Rubin states that the MEK leaders”like to boast”that”the Mujahedeen is a family affair”. She quotes the cult leaders saying”We have three generations of martyrs: grandmothers, mothers, daughters”. Then Rubin tries to shed light on how the third generation was involved with the MEK affairs. She investigates about”a dozen young women commandos who trotted with their Kalashnikovs on a scrubby field, camouflage leaves and twigs bouncing on their helmets, their faces blurred by green paint.”
“Most of the girls I was meeting had grown up in Mujahedeen schools in Ashraf, where they lived separated from their parents,”Rubin writes about the life of children at Camp Ashraf.”Family visits were allowed on Thursday nights and Fridays. When Iraq invaded Kuwait, many of these girls were transported to Jordan and then smuggled to various countries — Germany, France, Canada, Denmark, England, the United States — where they were raised by guardians who were usually Mujahedeen supporters.”

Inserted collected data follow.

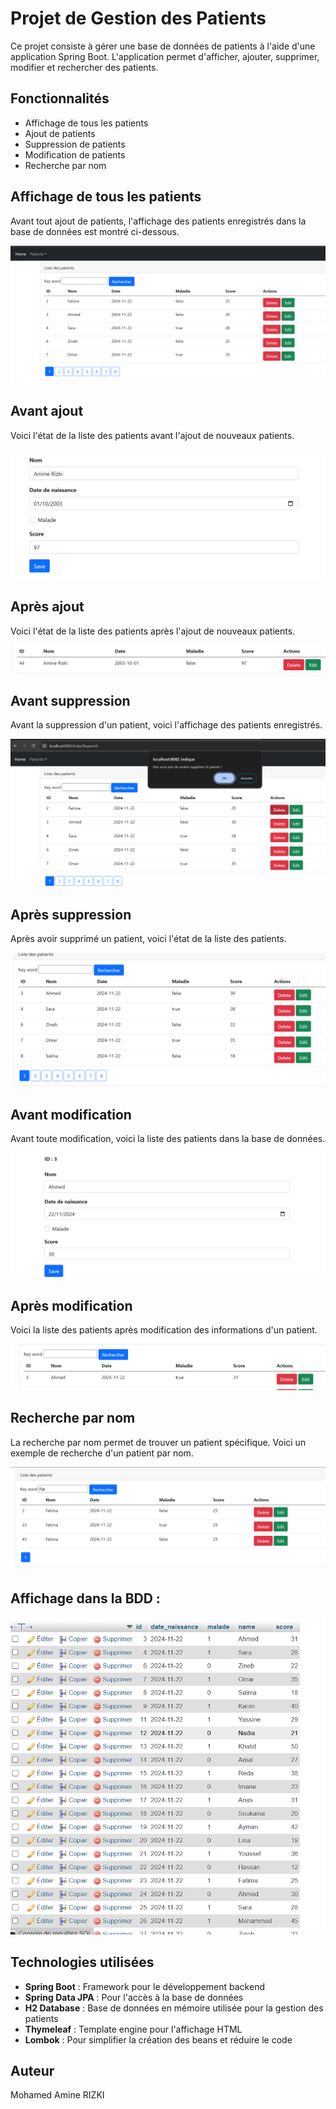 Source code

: # Projet de Gestion des Patients

Ce projet consiste à gérer une base de données de patients à l'aide d'une application Spring Boot. L'application permet d'afficher, ajouter, supprimer, modifier et rechercher des patients.

## Fonctionnalités
- Affichage de tous les patients
- Ajout de patients
- Suppression de patients
- Modification de patients
- Recherche par nom

## Affichage de tous les patients
Avant tout ajout de patients, l'affichage des patients enregistrés dans la base de données est montré ci-dessous.

![Avant ajout](MVC_Spring_Thymeleaf-main/Captures/AffichagePatients.png)

## Avant ajout
Voici l'état de la liste des patients avant l'ajout de nouveaux patients.

![Avant ajout](MVC_Spring_Thymeleaf-main/Captures/AvantAjout.png)

## Après ajout
Voici l'état de la liste des patients après l'ajout de nouveaux patients.

![Après ajout](MVC_Spring_Thymeleaf-main/Captures/ApresAjout.png)

## Avant suppression
Avant la suppression d'un patient, voici l'affichage des patients enregistrés.

![Avant suppression](MVC_Spring_Thymeleaf-main/Captures/AvantSup.png)

## Après suppression
Après avoir supprimé un patient, voici l'état de la liste des patients.

![Après suppression](MVC_Spring_Thymeleaf-main/Captures/ApresSup.png)

## Avant modification
Avant toute modification, voici la liste des patients dans la base de données.

![Avant modification](MVC_Spring_Thymeleaf-main/Captures/AvantModif.png)

## Après modification
Voici la liste des patients après modification des informations d'un patient.

![Après modification](MVC_Spring_Thymeleaf-main/Captures/ApresModif.png)

## Recherche par nom
La recherche par nom permet de trouver un patient spécifique. Voici un exemple de recherche d'un patient par nom.

![Recherche par nom](MVC_Spring_Thymeleaf-main/Captures/RechercheParNom.png)

## Affichage dans la BDD :

![Base de données](MVC_Spring_Thymeleaf-main/Captures/sql.png)

## Technologies utilisées
- **Spring Boot** : Framework pour le développement backend
- **Spring Data JPA** : Pour l'accès à la base de données
- **H2 Database** : Base de données en mémoire utilisée pour la gestion des patients
- **Thymeleaf** : Template engine pour l'affichage HTML
- **Lombok** : Pour simplifier la création des beans et réduire le code


## Auteur
Mohamed Amine RIZKI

To realize why these girls”decided”to get back from Europe to Iraq, she refers to the testimonies of the first female defector of the MEK, Nadereh Afshari. She was one of the teachers and instructors of Mujahedin children in the group’s school in Iraq and then in the group’s pension for children in Germany. She was also one of the group’s officials to transfer children from Iraq to Europe.
“When they were 18 or 19, many of them decided to come back to Iraq and fill the ranks of the youngest Mujahedeen generation,”Rubin asserts.”Though ”decided” is probably not the right word, since from the day they were born, these girls and boys were not taught to think for themselves but to blindly follow their leaders.”

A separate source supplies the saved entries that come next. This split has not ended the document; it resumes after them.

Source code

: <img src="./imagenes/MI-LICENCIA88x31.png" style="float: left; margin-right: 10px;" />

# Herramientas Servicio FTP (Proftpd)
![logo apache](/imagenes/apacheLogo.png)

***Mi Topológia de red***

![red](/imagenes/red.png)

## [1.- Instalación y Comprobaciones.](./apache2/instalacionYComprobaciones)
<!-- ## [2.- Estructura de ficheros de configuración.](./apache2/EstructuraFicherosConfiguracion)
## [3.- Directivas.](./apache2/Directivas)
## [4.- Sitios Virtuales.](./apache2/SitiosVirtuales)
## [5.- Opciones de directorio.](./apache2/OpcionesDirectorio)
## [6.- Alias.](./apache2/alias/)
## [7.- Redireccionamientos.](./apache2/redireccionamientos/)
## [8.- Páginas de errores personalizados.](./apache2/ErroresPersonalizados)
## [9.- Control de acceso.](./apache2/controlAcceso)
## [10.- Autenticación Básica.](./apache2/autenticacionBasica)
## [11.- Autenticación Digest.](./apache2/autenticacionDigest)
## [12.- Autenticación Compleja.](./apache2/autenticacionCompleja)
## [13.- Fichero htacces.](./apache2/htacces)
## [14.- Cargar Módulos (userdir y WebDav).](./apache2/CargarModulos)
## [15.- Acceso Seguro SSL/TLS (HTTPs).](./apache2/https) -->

”Every morning and night, the kids, beginning as young as 1 and 2, had to stand before a poster of Massoud and Maryam, salute them and shout praises to them,” Nadereh Afshari told Rubin.”When the German government tried to absorb Mujahedeen children into their education system, the Mujahedeen refused. Many of the children were sent to Mujahedeen schools, particularly in France. The Rajavis saw these kids as the next generation’s soldiers. They wanted to brainwash them and control them.”
adereh Afshari and Elizabeth Rubin were two of the early people who denounced the MEK as the destructive cult of Rajavi that violates the most basic rights of its members especially the female ones. It did not take so long that other female defectors of the group revealed facts on the life of female members in the MEK. Batul Soltani’s famous testimony was like a bomb. She revealed the mass marriages of Massoud Rajavi with members of the Elite Council of the MEK. Batul, herself, was one of the victims of Massoud’s sexual abuse before she could manage to escape from the cult. The group authorities had forced her to divorce from her husband. They have separated her two children from her. Her daughter and son had been sent to Europe. She was not only deprived from a normal family life but also was forced to marry Massoud Rajavi as well as many other women of the group.
Consequently, several former female members of the group including Nasrin Ebrahimi, Zahra Mirbagheri, Zahra Moini, Maryam Sanjabi came out to put emphasis on testimonies of their ex-comrades. Their memoirs, articles, books and testimonies are all accessible. The evidences they present seem enough to bring the leaders of the Mujahedin Khalq to trial.